A este ponto, será útil uma reflexão sobre eventuais penitências que sejam fisicamente aflitivas. Ficando estabelecido que a Penitência também corporal é necessária em termos gerais, antes santa, recordo que no Catecismo da Igreja Católica este tipo de penitência, em relação ao sacramento da Reconciliação, está sintetizado no termo "jejum" (cf. CIC, n° 1434). Na verdade, salvo casos de doença ou debilidade, uma razoável limitação do alimento é normalmente possível, e tanto mais louvável, quando o correspondente daquilo que se subtrai à própria satisfação é distribuído em caridade; mas, da parte do confessor, é necessária toda a cautela antes de estabelecer ou mesmo simplesmente permitir práticas penitenciais tormentosas. Neste campo oferece a ocasião de generosa Penitência o trabalho, especialmente o material, dotado como é também de uma virtude educadora do corpo, ou que o próprio trabalho deva ser realizado por dever profissional, ou que se assuma livremente: com efeito, o Criador prescreveu para o primeiro homem, e para todos os homens, o trabalho como Penitência: "Você comerá seu pão com o suor do seu rosto" (Gn 3,19); o trabalho, de fato, não é condenação em si e por si — antes a natureza humana exige-o como necessário meio de desenvolvimento e de elevação — mas, tornado pesado por causa do pecado, é elevado ao valor de expiação naquele que o cumpre sobrenaturalmente.

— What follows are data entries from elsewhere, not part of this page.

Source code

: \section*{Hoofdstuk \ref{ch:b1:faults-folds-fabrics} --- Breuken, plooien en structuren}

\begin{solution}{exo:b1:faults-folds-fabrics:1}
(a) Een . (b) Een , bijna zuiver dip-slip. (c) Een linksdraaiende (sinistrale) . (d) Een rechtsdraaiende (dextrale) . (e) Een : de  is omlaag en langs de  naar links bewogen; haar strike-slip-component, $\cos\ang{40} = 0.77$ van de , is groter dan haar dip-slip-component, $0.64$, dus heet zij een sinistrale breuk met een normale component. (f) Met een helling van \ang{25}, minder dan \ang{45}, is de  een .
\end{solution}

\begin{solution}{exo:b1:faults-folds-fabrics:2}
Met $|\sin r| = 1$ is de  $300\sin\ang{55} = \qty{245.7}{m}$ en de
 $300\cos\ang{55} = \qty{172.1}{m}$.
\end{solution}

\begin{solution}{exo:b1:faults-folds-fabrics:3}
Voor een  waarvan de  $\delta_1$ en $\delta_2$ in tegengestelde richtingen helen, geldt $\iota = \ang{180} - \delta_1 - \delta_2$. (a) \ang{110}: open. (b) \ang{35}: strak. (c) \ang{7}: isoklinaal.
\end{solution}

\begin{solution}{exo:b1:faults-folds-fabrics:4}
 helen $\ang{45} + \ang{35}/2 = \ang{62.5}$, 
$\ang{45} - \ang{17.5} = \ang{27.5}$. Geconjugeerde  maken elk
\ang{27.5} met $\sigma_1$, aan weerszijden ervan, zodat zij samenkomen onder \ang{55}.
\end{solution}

Estes pensamentos, que imediatamente vos dirijo, a vós que participais na audiência, mas que pro-ponho a todos os sacerdotes do mundo, enquanto na Igreja já teve início a reflexão sobre os temas do Ano Santo, enunciados na Carta Apostólica Tertio millennio adveniente, querem ressaltar meios e finalidades, empenhos e esperanças, perenes na Igreja, mas particularmente significativos para o próximo Jubileu.

Juntos oremos agora a Jesus, Sacerdote Eterno, a fim de que nos conceda lucidez de juízo e caridade pastoral, para uma dedicação cada vez mais generosa no serviço penitenciai, em benefício de todos os ir mãos. Desta implorada graça seja penhor para todos vós a Bênção Apostólica, que de todo o coração vos concedo.